SB-380 End of life. (2021-2022)
From the LEGISLATIVE COUNSEL’S DIGEST:
Existing law, the End of Life Option Act, until January 1, 2026, authorizes an adult who meets certain qualifications, and who has been determined by their attending physician to be suffering from a terminal disease, as defined, to make a request for an aid-in-dying drug for the purpose of ending their life. Existing law establishes the procedures for making these requests, including that 2 oral requests be made a minimum of 15 days apart, specified forms to request an aid-in-dying drug be submitted, under specified circumstances, and a final attestation be completed. Existing law requires specified information to be documented in the individual’s medical record, including, among other things, all oral and written requests for an aid-in-dying drug.
This bill would allow for an individual to qualify for aid-in-dying medication by making 2 oral requests a minimum of 48 hours apart. The bill would eliminate the requirement that an individual who is prescribed and ingests aid-in-dying medication make a final attestation. The bill would require that the date of all oral and written requests be documented in an individual’s medical record and would require that upon a transfer of care, that record be provided to the qualified individual. The bill would extend the operation of the act until January 1, 2031, thereby imposing a state-mandated local program by extending the operation of crimes for specified violations of the act.
Existing law makes participation in activities authorized pursuant to the act voluntary, and makes individual health care providers immune from liability for refusing to engage in activities authorized pursuant to its provisions, including providing information about the act or referring an individual to a provider who prescribes aid-in-dying medication.
This bill would require a health care provider who is unable or unwilling to participate under the act to inform the individual seeking an aid-in-dying medication that they do not participate, document the date of the individual’s request and the provider’s notice of their objection, and transfer their relevant medical record upon request.

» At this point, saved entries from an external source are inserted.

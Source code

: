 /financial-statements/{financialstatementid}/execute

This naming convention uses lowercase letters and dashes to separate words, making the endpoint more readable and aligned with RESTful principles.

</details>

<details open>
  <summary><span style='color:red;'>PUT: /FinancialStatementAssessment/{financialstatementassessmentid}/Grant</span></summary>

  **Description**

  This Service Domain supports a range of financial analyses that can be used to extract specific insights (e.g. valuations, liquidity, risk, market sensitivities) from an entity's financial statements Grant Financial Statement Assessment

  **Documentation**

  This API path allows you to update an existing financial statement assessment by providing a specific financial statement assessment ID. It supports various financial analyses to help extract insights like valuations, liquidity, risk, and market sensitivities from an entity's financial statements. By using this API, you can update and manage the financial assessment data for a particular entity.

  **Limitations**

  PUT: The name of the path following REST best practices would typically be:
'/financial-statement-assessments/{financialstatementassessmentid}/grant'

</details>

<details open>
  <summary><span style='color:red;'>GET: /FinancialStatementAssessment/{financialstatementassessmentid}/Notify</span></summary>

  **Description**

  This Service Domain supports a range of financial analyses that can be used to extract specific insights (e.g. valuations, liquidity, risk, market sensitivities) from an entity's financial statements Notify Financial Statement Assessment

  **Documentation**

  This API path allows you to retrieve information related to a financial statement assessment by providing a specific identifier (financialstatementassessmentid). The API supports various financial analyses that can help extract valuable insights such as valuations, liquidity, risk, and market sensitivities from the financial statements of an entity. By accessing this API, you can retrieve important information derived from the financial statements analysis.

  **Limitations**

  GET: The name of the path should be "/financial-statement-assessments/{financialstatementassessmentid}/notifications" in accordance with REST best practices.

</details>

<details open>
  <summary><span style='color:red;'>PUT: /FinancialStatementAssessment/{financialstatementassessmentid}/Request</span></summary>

Existing law authorizes a health care provider to prohibit its employees, independent contractors, or other persons or entities, including other health care providers, from participating under the act, including acting as a consulting physician, while on the premises owned or under the management or direct control of that prohibiting health care provider, or while acting within the course and scope of any employment by, or contract with, the prohibiting health care provider.

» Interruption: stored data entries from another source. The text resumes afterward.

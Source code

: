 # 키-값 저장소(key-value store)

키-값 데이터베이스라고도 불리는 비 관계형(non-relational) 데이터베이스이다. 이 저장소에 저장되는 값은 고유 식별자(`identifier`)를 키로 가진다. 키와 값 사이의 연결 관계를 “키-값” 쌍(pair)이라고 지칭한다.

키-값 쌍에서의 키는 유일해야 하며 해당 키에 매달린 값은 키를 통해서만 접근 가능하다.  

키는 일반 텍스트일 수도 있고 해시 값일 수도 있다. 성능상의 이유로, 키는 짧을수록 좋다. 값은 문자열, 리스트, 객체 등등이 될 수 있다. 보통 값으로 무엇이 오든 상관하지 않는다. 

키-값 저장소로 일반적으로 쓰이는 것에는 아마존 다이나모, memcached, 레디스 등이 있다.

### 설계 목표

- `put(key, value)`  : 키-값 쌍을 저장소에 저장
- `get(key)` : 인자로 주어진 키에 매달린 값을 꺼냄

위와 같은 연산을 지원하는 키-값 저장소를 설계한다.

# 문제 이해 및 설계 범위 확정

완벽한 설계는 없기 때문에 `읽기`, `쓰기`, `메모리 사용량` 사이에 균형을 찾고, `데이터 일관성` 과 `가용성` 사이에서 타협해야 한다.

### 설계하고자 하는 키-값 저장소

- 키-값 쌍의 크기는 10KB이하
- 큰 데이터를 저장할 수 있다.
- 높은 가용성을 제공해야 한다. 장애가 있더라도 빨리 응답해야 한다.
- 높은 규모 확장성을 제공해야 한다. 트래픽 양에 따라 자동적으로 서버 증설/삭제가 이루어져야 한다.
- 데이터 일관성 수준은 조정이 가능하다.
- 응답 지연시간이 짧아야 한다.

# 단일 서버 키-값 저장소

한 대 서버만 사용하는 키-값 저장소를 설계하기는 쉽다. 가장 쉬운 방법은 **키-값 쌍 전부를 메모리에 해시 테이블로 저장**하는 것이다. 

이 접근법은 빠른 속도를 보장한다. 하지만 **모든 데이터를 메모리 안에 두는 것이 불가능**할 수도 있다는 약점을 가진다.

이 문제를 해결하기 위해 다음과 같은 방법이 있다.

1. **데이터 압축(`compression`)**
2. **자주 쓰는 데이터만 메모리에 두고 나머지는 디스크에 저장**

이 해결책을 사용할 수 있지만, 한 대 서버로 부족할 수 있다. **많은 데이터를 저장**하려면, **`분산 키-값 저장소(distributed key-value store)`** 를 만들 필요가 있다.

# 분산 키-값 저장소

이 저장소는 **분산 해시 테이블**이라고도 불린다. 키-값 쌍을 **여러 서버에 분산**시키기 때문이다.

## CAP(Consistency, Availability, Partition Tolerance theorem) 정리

This bill would instead authorize a health care entity to prohibit employees and contractors, as specified, from participating under the act while on the entity’s premises or in the course of their employment. The bill would prohibit a health care provider or health care entity from engaging in false, misleading, or deceptive practices relating to their willingness to qualify an individual or provide a prescription for an aid-in-dying medication to a qualified individual. The bill would require a health care entity to post its current policy regarding medical aid in dying on its internet website.
The California Constitution requires the state to reimburse local agencies and school districts for certain costs mandated by the state. Statutory provisions establish procedures for making that reimbursement.

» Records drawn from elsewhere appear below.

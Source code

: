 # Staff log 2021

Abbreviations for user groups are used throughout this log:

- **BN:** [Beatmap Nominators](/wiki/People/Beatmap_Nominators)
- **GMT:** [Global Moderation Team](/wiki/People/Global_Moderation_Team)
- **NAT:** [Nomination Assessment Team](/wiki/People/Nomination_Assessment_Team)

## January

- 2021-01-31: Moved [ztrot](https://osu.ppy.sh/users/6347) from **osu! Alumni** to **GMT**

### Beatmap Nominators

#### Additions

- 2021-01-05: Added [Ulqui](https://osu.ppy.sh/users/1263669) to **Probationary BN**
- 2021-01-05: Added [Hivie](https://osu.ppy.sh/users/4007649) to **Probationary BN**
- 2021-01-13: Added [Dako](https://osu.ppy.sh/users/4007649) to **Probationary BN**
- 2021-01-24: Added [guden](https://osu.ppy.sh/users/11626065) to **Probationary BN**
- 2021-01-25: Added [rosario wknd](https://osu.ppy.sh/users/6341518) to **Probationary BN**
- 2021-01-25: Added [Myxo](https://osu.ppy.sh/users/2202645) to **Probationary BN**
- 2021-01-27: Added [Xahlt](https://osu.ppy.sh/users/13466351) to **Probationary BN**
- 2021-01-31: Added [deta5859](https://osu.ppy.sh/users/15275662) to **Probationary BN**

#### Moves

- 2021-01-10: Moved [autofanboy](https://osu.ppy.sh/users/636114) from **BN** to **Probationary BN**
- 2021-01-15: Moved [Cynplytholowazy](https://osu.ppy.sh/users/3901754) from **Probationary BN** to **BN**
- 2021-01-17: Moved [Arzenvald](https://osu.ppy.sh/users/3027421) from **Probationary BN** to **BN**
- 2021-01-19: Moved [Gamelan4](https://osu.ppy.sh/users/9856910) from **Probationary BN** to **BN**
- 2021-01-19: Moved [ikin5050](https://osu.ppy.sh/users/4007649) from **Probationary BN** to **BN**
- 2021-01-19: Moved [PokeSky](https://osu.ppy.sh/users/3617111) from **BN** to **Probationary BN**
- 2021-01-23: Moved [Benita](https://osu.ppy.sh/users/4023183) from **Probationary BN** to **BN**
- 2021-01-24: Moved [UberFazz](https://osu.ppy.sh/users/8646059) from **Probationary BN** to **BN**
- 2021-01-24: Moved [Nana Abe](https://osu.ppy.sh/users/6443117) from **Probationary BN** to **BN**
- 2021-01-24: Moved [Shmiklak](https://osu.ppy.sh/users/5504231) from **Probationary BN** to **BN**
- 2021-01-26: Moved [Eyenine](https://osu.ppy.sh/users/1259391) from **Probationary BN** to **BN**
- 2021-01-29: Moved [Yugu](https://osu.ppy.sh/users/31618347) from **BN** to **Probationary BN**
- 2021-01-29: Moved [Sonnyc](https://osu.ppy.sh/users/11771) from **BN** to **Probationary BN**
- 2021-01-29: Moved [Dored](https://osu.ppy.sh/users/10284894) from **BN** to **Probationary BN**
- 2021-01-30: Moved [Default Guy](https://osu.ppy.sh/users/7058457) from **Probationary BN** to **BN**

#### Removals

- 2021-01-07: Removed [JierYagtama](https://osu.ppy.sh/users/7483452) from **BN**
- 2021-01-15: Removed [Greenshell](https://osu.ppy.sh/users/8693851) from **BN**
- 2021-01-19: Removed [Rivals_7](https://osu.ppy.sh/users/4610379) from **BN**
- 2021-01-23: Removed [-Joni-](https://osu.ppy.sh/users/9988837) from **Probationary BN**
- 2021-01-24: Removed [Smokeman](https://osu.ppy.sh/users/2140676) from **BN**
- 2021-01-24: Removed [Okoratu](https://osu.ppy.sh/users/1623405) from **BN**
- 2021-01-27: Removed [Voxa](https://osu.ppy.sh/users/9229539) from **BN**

This bill would provide that no reimbursement is required by this act for a specified reason.
To read the full text, and compare the original and amended versions, visit California’s Legislative Info page here.
The Original California Law
When the End of Life Option Act (EOLOA) was signed by California Governor Jerry Brown on October 5, 2015 and went into effect on June 9, 2016, it laid a solid foundation for all Californians to be supported in their end of life wishes. It represents a major step forward in the nationwide effort to change state laws to better reflect humane values. The new law AB-15 was patterned after the country’s first groundbreaking law, Oregon’s Death with Dignity Act in effect since 1997 and Washington State’s Death with Dignity Act in effect since 2009. With the new law, California became the 7th, and the largest state in the country to allow licensed physicians to legally prescribe a lethal dose of medication to their decisionally capable, terminally ill adult patients requesting Medical Aid in Dying (MAID). (Read original law AB-15 here.)
“In the end, I was left to reflect on what I would want in the face of my own death. I do not know what I would do if I were dying in prolonged and excruciating pain. I am certain, however, that it would be a comfort to be able to consider the options afforded by this bill. And I wouldn’t deny that right to others.”